(Collected data entries)
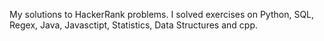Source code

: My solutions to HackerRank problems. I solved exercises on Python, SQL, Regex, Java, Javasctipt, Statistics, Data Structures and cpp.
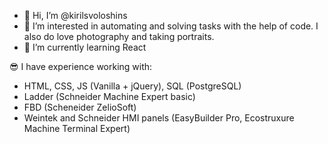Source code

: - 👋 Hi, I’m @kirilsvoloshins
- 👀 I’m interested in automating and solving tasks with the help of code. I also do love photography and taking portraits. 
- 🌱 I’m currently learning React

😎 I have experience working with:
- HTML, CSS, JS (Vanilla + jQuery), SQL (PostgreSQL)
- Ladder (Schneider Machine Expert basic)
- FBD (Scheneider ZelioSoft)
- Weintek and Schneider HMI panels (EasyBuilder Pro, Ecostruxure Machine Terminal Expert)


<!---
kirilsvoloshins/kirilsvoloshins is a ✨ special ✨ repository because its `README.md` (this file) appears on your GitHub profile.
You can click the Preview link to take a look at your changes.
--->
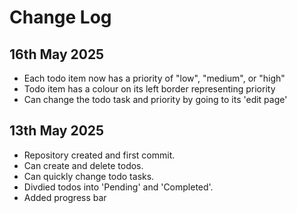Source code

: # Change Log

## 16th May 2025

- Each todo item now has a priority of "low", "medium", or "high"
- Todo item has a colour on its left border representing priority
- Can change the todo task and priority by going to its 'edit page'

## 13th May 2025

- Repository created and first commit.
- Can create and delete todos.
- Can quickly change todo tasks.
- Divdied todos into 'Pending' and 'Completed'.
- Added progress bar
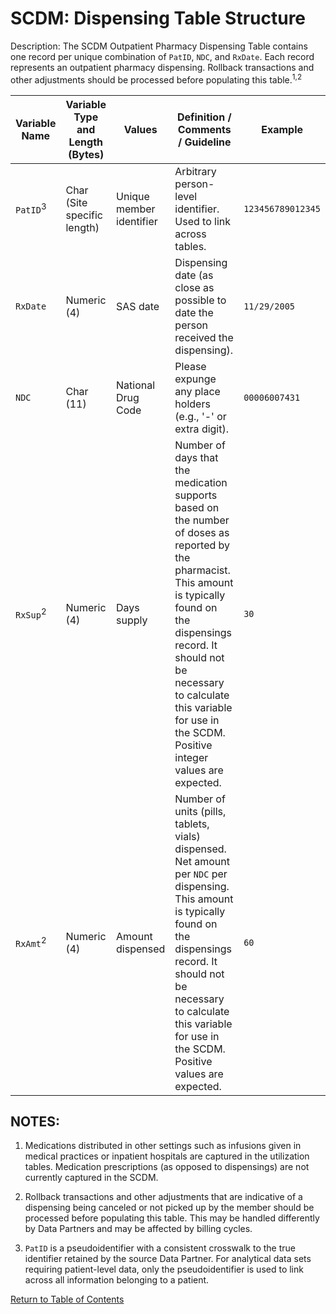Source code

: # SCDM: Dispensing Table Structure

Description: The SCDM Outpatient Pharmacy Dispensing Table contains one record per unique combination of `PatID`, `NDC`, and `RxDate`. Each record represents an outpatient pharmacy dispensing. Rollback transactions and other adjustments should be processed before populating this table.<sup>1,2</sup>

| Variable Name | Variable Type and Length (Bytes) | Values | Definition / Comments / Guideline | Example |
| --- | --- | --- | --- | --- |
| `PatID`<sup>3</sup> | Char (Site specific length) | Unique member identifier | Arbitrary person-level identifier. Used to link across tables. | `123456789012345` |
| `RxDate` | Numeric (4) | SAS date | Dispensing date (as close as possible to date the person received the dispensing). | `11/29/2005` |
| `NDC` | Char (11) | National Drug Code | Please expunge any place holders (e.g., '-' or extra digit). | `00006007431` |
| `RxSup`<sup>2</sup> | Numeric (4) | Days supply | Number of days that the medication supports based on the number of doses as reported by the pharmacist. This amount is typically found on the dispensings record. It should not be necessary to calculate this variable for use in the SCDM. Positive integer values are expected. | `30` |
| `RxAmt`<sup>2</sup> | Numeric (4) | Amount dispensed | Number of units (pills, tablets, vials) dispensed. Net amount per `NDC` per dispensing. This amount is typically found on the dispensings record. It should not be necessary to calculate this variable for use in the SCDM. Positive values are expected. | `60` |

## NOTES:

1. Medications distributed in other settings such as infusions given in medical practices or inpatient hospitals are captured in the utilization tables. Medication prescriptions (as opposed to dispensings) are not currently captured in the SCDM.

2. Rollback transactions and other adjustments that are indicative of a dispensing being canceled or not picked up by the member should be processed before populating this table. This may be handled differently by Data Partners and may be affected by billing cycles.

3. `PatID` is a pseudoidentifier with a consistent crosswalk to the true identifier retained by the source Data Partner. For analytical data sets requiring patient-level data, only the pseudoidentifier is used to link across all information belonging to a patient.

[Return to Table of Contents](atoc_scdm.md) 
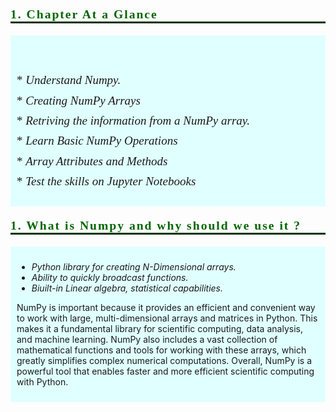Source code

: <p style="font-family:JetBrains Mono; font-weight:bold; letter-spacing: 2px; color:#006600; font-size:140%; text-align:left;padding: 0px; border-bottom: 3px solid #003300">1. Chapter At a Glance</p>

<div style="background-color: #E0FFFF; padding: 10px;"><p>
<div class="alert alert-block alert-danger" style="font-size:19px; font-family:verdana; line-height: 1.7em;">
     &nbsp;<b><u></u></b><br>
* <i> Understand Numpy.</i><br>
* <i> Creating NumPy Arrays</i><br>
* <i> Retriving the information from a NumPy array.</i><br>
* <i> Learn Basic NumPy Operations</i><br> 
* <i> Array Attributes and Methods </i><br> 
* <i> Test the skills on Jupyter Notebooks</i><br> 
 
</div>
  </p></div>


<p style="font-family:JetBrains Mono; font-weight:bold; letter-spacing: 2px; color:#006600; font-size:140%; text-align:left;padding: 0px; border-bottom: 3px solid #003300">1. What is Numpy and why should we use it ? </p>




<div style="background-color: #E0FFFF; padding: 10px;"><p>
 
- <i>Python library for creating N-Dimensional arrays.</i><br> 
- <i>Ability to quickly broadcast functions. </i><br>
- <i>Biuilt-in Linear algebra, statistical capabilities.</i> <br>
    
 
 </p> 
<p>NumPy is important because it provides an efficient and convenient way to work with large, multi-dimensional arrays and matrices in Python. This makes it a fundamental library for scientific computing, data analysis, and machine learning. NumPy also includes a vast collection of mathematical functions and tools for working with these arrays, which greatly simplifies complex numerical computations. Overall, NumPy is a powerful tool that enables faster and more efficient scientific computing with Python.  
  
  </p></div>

• [Problem to work on] For every line above, produce an exact transcription that omits the images.

• [Finished task]
Source code

: My solutions to HackerRank problems. I solved exercises on Python, SQL, Regex, Java, Javasctipt, Statistics, Data Structures and cpp.
Source code

: - 👋 Hi, I’m @kirilsvoloshins
- 👀 I’m interested in automating and solving tasks with the help of code. I also do love photography and taking portraits. 
- 🌱 I’m currently learning React

😎 I have experience working with:
- HTML, CSS, JS (Vanilla + jQuery), SQL (PostgreSQL)
- Ladder (Schneider Machine Expert basic)
- FBD (Scheneider ZelioSoft)
- Weintek and Schneider HMI panels (EasyBuilder Pro, Ecostruxure Machine Terminal Expert)


<!---
kirilsvoloshins/kirilsvoloshins is a ✨ special ✨ repository because its `README.md` (this file) appears on your GitHub profile.
You can click the Preview link to take a look at your changes.
--->
Source code

: # Change Log

## 16th May 2025

- Each todo item now has a priority of "low", "medium", or "high"
- Todo item has a colour on its left border representing priority
- Can change the todo task and priority by going to its 'edit page'

## 13th May 2025

- Repository created and first commit.
- Can create and delete todos.
- Can quickly change todo tasks.
- Divdied todos into 'Pending' and 'Completed'.
- Added progress bar
Source code

: # SCDM: Dispensing Table Structure

Description: The SCDM Outpatient Pharmacy Dispensing Table contains one record per unique combination of `PatID`, `NDC`, and `RxDate`. Each record represents an outpatient pharmacy dispensing. Rollback transactions and other adjustments should be processed before populating this table.<sup>1,2</sup>

| Variable Name | Variable Type and Length (Bytes) | Values | Definition / Comments / Guideline | Example |
| --- | --- | --- | --- | --- |
| `PatID`<sup>3</sup> | Char (Site specific length) | Unique member identifier | Arbitrary person-level identifier. Used to link across tables. | `123456789012345` |
| `RxDate` | Numeric (4) | SAS date | Dispensing date (as close as possible to date the person received the dispensing). | `11/29/2005` |
| `NDC` | Char (11) | National Drug Code | Please expunge any place holders (e.g., '-' or extra digit). | `00006007431` |
| `RxSup`<sup>2</sup> | Numeric (4) | Days supply | Number of days that the medication supports based on the number of doses as reported by the pharmacist. This amount is typically found on the dispensings record. It should not be necessary to calculate this variable for use in the SCDM. Positive integer values are expected. | `30` |
| `RxAmt`<sup>2</sup> | Numeric (4) | Amount dispensed | Number of units (pills, tablets, vials) dispensed. Net amount per `NDC` per dispensing. This amount is typically found on the dispensings record. It should not be necessary to calculate this variable for use in the SCDM. Positive values are expected. | `60` |

## NOTES:

1. Medications distributed in other settings such as infusions given in medical practices or inpatient hospitals are captured in the utilization tables. Medication prescriptions (as opposed to dispensings) are not currently captured in the SCDM.

2. Rollback transactions and other adjustments that are indicative of a dispensing being canceled or not picked up by the member should be processed before populating this table. This may be handled differently by Data Partners and may be affected by billing cycles.

3. `PatID` is a pseudoidentifier with a consistent crosswalk to the true identifier retained by the source Data Partner. For analytical data sets requiring patient-level data, only the pseudoidentifier is used to link across all information belonging to a patient.

[Return to Table of Contents](atoc_scdm.md) 
Source code

: <p style="font-family:JetBrains Mono; font-weight:bold; letter-spacing: 2px; color:#006600; font-size:140%; text-align:left;padding: 0px; border-bottom: 3px solid #003300">1. Chapter At a Glance</p>

<div style="background-color: #E0FFFF; padding: 10px;"><p>
<div class="alert alert-block alert-danger" style="font-size:19px; font-family:verdana; line-height: 1.7em;">
     &nbsp;<b><u></u></b><br>
* <i> Understand Numpy.</i><br>
* <i> Creating NumPy Arrays</i><br>
* <i> Retriving the information from a NumPy array.</i><br>
* <i> Learn Basic NumPy Operations</i><br> 
* <i> Array Attributes and Methods </i><br> 
* <i> Test the skills on Jupyter Notebooks</i><br> 
 
</div>
  </p></div>


<p style="font-family:JetBrains Mono; font-weight:bold; letter-spacing: 2px; color:#006600; font-size:140%; text-align:left;padding: 0px; border-bottom: 3px solid #003300">1. What is Numpy and why should we use it ? </p>




<div style="background-color: #E0FFFF; padding: 10px;"><p>
 
- <i>Python library for creating N-Dimensional arrays.</i><br> 
- <i>Ability to quickly broadcast functions. </i><br>
- <i>Biuilt-in Linear algebra, statistical capabilities.</i> <br>
    
 
 </p> 
<p>NumPy is important because it provides an efficient and convenient way to work with large, multi-dimensional arrays and matrices in Python. This makes it a fundamental library for scientific computing, data analysis, and machine learning. NumPy also includes a vast collection of mathematical functions and tools for working with these arrays, which greatly simplifies complex numerical computations. Overall, NumPy is a powerful tool that enables faster and more efficient scientific computing with Python.  
  
  </p></div>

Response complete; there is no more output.